Hitting the Speed Bag to Music:

The sound and rhythms of the bag can be used to punch along with music.  Besides being a lot more fun, punching to music will also allow you to punch for a given amount of time at a constant speed.



Choosing the Right Music

It does not matter what kind of music you like. Choose any song you would dance to. Feel the beat of the song and tap your foot to it. Your foot hits the floor "on the beat". Now punch the bag from the front and let your fist hit the bag when your foot would tap the floor. Adjust your punching speed so your fist hits the bag directly "on the beat". Now you are punching "in straight time" to the music.



For Front Fist Rolling (F-Roll), begin the roll and adjust your punching speed to feel the bag beat in time with the music. You may sense four punches between every foot tap, or main music beats. Relax, these are 16th notes.



To add in double fist techniques, such as the Front Double Punch (FDP), time your punch so the second, (last fist) of the technique hits the bag "on the beat". In music parlance, the lead fist would be a "pick up beat". If using a triple elbow strike, the first few parts are also pick up beats.
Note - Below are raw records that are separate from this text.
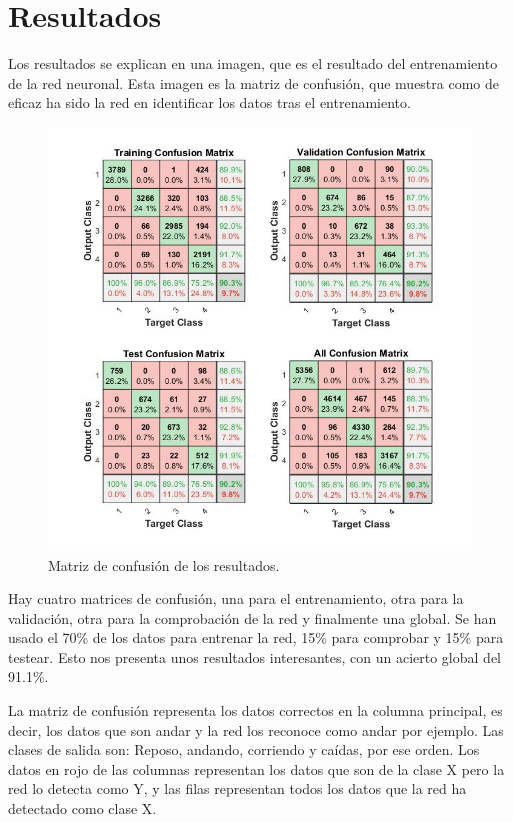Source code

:\documentclass[12pt]{article}
\numberwithin{equation}{section}
\begin{document}
\newpage
\section{Resultados}

Los resultados se explican en una imagen, que es el resultado del entrenamiento de la red neuronal. Esta imagen es la matriz de confusión, que muestra como de eficaz ha sido la red en identificar los datos tras el entrenamiento.


\begin{figure}[h]
    \centering
    \includegraphics[width=1\textwidth]{confussionplaceholder.jpg}
    \caption{Matriz de confusión de los resultados.}
    \label{fig:mesh2}
\end{figure}

Hay cuatro matrices de confusión, una para el entrenamiento, otra para la validación, otra para la comprobación de la red y finalmente una global. Se han usado el 70\% de los datos para entrenar la red, 15\% para comprobar y 15\% para testear. Esto nos presenta unos resultados interesantes, con un acierto global del 91.1\%.

La matriz de confusión representa los datos correctos en la columna principal, es decir, los datos que son andar y la red los reconoce como andar por ejemplo. Las clases de salida son: Reposo, andando, corriendo y caídas, por ese orden. Los datos en rojo de las columnas representan los datos que son de la clase X pero la red lo detecta como Y, y las filas representan todos los datos que la red ha detectado como clase X.
\end{document}
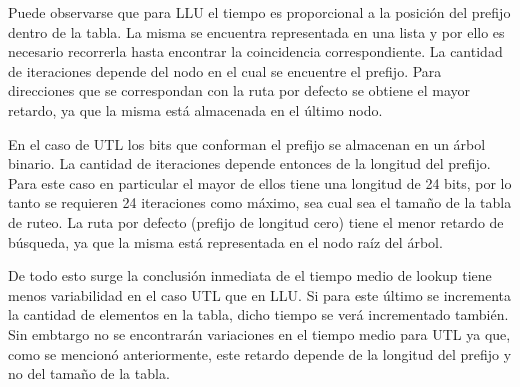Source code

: Puede observarse que para LLU el tiempo es proporcional a la posición del prefijo dentro de la tabla. La misma se encuentra representada en una lista y por ello es necesario recorrerla hasta encontrar la coincidencia correspondiente. La cantidad de iteraciones depende del nodo en el cual se encuentre el prefijo. Para direcciones que se correspondan con la ruta por defecto se obtiene el mayor retardo, ya que la misma está almacenada en el último nodo.

En el caso de UTL los bits que conforman el prefijo se almacenan en un árbol binario. La cantidad de iteraciones depende entonces de la longitud del prefijo. Para este caso en particular el mayor de ellos tiene una longitud de 24 bits, por lo tanto se requieren 24 iteraciones como máximo, sea cual sea el tamaño de la tabla de ruteo. La ruta por defecto (prefijo de longitud cero) tiene el menor retardo de búsqueda, ya que la misma está representada en el nodo raíz del árbol.

De todo esto surge la conclusión inmediata de el tiempo medio de lookup tiene menos variabilidad en el caso UTL que en LLU. Si para este último se incrementa la cantidad de elementos en la tabla, dicho tiempo se verá incrementado también. Sin embtargo no se encontrarán variaciones en el tiempo medio para UTL ya que, como se mencionó anteriormente, este retardo depende de la longitud del prefijo y no del tamaño de la tabla.

\newpage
With added skill from techniques all around the bag, your combinations can also create unique rhythmic patterns that fit perfectly to music. With this skill, you can begin punching in a "syncopated beat pattern" from all around the bag. Syncopated simply means several accented punches within the combinations will land slightly off the main music beat, but every few measures of music a main punch will connect "on the beat" with the music. It is slightly more advanced, but not to worry. Most people easily feel when the beat is correct. The trick is to constantly adjust your punching speed to adjust your bag beats to the music.



Mats



Good martial art mats are an essential item for people training in the grappling or throwing arts because a good set of mats will help prevent them from injuring themselves when they are training.



Types of Mats:



Standard Mats: This type of mat is similar to what you would find in high school gymnasiums. They are usually square or rectangular in shape and have a foam core with a vinyl covering. The vinyl covering can come with a Tatami pattern which helps to prevent the mat from slipping as well as users from slipping on the mat. (The use of the term Tatami in this case should not be confused with traditional Japanese Tatami mats which are made of woven straw and traditionally packed with straw).  These martial art mats usually need a frame to fix them in place. This makes them more appropriate as permanent floor coverings for training areas.



Jigsaw Mats: Also known as puzzle mats, jigsaw mats are probably the most common type of martial art mat. They are portable and are very easy to set up. Their interlocking, jigsaw-shaped edges ensure that the mats stay locked together and thus do not require any further framing to secure the mats. When choosing a jigsaw style martial art mat recommend they  find one that has strong interlocking edges. Mats that are made of weaker foam can have very flimsy edges which can result in the mats coming apart during training. This can be annoying and can lead to injury.



Roll out mats: This form of mat is similar to the standard mats except they are slightly thinner and have the capacity to be rolled up to save space. Some companies offer custom sizes to accommodate training areas in the home or martial arts academy.



General Considerations for All Types of Mats:



Firmness: Mats vary greatly in terms of firmness. Softer mats can slow down your mobility by "giving" too much under your feet. Harder mats can increase the chances of injury. Choose a level of firmness that suits your training needs.



Non-slip surface: Make sure the mat sits securely on the surface that you intend for it to be on. Also, the training surface should not be too slippery as to predispose you to injury.



Non-grazing surface: Check to make sure that the surface of the mat will not give you unwanted scratches or grazes.



Hygiene: The martial arts mat should be able to be cleaned easily. As you will most likely be sweating on the mat this is a very important consideration. Some mat suppliers offer specialized cleaning products for their mats.